> [RAW DATA]:
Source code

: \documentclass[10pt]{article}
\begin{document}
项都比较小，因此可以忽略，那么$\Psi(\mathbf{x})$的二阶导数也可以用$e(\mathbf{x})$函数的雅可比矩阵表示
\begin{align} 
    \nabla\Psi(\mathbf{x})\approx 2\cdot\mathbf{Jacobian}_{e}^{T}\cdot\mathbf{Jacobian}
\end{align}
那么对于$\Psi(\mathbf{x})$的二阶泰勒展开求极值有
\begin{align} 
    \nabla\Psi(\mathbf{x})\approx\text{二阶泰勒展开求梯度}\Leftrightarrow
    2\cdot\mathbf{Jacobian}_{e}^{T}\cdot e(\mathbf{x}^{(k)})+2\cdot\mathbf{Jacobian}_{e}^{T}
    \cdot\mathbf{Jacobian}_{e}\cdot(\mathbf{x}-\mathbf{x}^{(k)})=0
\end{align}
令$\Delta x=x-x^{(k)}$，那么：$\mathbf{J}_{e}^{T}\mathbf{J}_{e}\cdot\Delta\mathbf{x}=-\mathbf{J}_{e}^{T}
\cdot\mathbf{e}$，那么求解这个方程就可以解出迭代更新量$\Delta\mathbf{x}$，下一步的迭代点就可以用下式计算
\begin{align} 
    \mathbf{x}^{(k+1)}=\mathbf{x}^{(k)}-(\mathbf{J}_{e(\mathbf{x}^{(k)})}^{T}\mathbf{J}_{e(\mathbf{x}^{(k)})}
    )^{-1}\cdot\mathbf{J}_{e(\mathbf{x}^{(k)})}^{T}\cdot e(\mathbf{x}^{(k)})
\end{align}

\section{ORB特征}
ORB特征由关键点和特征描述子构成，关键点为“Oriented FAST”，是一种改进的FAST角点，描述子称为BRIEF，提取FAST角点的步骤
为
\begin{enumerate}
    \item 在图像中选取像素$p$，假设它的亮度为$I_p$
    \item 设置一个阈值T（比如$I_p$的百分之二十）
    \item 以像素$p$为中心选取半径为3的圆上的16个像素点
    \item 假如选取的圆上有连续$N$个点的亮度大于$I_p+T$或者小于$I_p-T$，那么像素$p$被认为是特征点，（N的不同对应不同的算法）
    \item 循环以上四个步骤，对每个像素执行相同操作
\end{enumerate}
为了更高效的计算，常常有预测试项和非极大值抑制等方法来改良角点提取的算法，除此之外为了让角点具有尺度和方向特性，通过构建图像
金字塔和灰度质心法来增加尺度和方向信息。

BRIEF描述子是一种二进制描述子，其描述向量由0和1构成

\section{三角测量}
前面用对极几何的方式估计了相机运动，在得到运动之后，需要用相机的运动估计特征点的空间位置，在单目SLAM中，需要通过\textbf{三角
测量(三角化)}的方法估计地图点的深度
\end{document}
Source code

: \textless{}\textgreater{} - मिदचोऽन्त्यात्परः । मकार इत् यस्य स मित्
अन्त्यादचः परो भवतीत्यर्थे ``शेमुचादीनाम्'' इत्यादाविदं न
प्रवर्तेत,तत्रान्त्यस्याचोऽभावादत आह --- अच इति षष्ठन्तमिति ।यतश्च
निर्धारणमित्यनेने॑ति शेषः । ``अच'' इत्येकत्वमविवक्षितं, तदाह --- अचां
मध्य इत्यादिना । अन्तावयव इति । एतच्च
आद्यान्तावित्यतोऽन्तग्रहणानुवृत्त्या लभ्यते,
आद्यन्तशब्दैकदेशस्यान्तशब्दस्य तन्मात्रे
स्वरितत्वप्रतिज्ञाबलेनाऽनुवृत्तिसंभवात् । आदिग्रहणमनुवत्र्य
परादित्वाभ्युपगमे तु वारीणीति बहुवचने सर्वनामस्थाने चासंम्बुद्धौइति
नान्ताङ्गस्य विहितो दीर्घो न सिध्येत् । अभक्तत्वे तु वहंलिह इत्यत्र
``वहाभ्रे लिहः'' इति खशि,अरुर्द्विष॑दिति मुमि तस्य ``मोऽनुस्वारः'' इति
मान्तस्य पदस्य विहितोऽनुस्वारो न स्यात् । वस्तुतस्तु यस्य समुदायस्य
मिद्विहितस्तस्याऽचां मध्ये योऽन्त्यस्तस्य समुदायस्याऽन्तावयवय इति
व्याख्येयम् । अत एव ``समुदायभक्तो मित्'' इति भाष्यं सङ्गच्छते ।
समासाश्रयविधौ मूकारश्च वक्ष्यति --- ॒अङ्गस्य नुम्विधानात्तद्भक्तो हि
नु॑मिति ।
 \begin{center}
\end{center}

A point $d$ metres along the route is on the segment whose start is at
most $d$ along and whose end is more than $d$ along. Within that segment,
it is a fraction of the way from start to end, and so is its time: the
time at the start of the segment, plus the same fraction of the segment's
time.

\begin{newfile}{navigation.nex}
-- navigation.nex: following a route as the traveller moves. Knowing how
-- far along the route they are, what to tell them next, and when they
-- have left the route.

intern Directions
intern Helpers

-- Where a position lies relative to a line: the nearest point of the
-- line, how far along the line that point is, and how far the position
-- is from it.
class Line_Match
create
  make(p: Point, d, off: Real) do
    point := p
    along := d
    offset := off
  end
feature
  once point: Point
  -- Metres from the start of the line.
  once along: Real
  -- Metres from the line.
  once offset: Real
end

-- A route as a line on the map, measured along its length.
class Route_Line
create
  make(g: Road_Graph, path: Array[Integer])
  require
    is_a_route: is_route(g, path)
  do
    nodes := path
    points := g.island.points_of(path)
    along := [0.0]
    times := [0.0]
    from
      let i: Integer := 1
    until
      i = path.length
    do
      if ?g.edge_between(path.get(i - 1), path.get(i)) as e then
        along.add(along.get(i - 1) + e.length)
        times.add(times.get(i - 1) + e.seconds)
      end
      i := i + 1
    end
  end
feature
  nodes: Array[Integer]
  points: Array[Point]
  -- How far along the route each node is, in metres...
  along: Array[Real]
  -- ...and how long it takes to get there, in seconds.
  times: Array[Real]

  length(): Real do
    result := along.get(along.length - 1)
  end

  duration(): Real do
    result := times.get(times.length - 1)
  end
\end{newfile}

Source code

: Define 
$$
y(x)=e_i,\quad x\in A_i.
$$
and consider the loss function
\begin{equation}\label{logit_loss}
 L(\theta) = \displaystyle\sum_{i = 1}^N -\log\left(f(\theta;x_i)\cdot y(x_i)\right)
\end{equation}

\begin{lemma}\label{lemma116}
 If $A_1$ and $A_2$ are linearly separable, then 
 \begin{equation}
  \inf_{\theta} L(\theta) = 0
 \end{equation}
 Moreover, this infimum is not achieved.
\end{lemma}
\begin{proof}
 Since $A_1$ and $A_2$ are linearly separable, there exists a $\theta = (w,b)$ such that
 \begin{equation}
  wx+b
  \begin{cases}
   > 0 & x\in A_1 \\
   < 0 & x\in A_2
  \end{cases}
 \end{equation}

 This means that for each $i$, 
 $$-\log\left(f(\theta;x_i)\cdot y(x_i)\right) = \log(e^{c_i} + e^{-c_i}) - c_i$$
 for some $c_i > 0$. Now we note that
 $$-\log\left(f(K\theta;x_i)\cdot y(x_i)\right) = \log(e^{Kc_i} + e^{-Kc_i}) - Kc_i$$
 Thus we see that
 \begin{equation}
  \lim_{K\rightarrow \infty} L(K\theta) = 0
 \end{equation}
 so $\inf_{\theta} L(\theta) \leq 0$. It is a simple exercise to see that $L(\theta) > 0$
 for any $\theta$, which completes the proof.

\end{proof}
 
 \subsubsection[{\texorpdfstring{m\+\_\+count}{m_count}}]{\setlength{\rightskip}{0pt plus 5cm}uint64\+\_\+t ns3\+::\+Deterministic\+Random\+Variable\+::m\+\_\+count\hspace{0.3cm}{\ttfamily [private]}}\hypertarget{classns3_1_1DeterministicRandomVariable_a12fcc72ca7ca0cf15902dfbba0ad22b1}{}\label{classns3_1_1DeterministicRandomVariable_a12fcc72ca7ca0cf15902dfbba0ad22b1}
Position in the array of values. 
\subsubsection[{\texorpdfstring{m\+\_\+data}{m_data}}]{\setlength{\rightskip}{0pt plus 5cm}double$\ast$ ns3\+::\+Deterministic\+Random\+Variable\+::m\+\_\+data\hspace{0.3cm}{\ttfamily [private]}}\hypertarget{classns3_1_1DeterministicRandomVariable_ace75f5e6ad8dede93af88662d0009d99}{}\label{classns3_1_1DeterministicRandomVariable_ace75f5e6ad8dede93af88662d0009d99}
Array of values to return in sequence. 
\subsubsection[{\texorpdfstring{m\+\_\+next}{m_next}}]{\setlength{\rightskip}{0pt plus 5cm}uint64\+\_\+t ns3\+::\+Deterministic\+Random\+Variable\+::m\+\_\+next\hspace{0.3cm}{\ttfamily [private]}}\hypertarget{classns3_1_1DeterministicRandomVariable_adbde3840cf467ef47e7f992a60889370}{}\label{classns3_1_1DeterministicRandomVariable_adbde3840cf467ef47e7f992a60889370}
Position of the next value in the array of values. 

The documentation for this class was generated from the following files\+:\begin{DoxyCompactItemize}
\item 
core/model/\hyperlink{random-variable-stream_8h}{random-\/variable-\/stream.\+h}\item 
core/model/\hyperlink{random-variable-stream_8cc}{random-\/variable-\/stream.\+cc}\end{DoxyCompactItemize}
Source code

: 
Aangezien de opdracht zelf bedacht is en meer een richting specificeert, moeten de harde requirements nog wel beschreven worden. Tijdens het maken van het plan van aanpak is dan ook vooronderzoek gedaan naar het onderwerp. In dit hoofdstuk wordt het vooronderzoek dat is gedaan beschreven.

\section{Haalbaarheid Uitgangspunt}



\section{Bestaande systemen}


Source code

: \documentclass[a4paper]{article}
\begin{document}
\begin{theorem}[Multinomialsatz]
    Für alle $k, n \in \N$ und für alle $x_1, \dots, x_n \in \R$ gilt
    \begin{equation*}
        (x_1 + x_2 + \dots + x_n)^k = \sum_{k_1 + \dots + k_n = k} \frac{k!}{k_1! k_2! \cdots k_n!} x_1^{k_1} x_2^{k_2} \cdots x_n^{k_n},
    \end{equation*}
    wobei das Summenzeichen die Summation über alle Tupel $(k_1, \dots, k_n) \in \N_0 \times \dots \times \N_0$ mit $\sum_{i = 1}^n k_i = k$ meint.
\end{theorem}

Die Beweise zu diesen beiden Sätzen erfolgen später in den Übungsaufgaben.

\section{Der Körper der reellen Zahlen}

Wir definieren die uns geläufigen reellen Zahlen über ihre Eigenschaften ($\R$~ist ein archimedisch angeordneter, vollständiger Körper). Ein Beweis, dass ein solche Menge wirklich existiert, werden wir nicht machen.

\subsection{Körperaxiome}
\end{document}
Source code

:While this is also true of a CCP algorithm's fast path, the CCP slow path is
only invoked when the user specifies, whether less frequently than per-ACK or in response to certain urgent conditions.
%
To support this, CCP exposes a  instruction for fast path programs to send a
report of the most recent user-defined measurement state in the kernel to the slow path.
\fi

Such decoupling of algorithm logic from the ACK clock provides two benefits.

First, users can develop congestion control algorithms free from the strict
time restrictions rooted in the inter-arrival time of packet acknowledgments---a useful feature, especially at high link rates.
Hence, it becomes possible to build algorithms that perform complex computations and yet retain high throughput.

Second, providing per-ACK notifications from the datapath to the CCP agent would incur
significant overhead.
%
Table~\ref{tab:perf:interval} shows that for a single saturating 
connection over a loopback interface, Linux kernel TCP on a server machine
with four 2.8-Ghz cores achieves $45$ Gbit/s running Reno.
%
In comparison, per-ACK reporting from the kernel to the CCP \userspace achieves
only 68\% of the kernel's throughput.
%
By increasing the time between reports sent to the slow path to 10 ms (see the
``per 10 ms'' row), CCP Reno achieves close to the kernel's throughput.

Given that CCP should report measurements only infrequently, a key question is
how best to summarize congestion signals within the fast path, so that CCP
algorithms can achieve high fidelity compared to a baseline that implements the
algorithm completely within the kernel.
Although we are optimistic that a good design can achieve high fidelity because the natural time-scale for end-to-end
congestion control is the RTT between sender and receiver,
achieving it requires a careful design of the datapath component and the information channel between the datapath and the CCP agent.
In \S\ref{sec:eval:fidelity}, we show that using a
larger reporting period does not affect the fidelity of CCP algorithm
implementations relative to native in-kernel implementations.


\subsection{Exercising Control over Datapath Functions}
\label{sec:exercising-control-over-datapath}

> [PROBLEM]:
Copy out only the lines of the records above from the one with "with four 2.8-Ghz" through the one with "By increasing the", exactly as they stand, both included.

> [OUTPUT OF THE EXERCISE]:
with four 2.8-Ghz cores achieves $45$ Gbit/s running Reno.
%
In comparison, per-ACK reporting from the kernel to the CCP \userspace achieves
only 68\% of the kernel's throughput.
%
By increasing the time between reports sent to the slow path to 10 ms (see the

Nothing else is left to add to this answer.